Ich habe bereits versucht das Objekt mit einem Raster zu belegen (gradient mesh) und einzelne Felder einzufärben (sieht allerdings nicht so schön aus). 

Würde mich sehr über Hilfe freuen!

Gruß,

Chris


----------



## megabit (6. Oktober 2005)

Kannst du mal ein Bild machen, damit man das besser versteht und Lösungsansätze anbieten kann.


----------



## daZe20 (6. Oktober 2005)

Ok, hier ist ein schematisches Bild des Problems: 
Fig. 1 zeigt ein Rechteck mit einem Farbverlauf von Schwarz nach Blau, von innen nach aussen.
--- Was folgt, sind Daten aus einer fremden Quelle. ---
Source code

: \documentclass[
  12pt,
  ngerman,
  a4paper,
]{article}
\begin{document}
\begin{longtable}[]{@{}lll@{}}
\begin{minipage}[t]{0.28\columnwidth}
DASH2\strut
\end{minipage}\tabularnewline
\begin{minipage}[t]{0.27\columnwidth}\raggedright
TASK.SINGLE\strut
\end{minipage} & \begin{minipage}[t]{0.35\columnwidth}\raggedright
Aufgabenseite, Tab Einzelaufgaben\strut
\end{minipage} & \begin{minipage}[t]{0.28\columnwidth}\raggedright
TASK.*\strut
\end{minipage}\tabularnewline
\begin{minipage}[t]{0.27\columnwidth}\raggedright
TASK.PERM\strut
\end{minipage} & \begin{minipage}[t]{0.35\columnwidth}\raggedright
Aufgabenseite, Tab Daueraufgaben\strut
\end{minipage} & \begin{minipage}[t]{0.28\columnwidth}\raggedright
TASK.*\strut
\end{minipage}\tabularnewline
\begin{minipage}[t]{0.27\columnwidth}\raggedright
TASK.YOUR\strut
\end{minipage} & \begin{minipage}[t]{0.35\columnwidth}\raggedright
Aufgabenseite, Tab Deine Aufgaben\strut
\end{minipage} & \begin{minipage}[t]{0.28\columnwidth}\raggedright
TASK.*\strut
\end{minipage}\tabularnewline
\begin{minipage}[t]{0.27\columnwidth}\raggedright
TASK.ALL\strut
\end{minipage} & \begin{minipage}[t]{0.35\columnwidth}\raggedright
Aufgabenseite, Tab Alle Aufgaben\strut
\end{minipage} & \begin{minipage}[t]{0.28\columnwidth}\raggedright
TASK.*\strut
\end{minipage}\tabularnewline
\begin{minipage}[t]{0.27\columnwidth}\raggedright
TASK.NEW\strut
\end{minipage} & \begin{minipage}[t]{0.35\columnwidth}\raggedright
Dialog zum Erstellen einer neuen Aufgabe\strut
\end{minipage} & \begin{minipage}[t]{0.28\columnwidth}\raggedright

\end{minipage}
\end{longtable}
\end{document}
Ich hätte gerne den selben Farbverlauf auf Fig.2. 
Wie kann ich den Farbverlauf so einstellen, das er sich um die Kurve bewegt?


----------



## daZe20 (6. Oktober 2005)

Hab das Problem gelöst   Ist zwar eine zeitaufwendige Lösung aber es funktioniert: Habe einfach den Farbverlauf mit einem der Effekte nachgebaut. Weiß nicht genau wie der Effekt heißt, den ich da bearbeitet habe, auf jeden Fall legt er mehrere, frei definierbare Linien um ein Objekt. Die Linien habe ich einfach dem Verlauf entsprechend nachgebaut (von schwarz bis blau). Der Effekt lässt sich jetzt auf alle Objekte anwenden.

Gruß,

Chris


----------



## megabit (7. Oktober 2005)

Du meinst sicher ein Verlaufsgitter. Das ist allerdings sehr aufwändig.

Etawas anderes fällt mir aber auch nicht ein.


----------



## Pianoman (7. Oktober 2005)

Stimmt, mit dem Verlaufsgitter ist es wirklich ein wenig aufwendig. Ich würd es mit dem Überblendungswerkzeug versuchen.
Damit kannst Du auch Farbüberblendungen machen.
Grüße


----------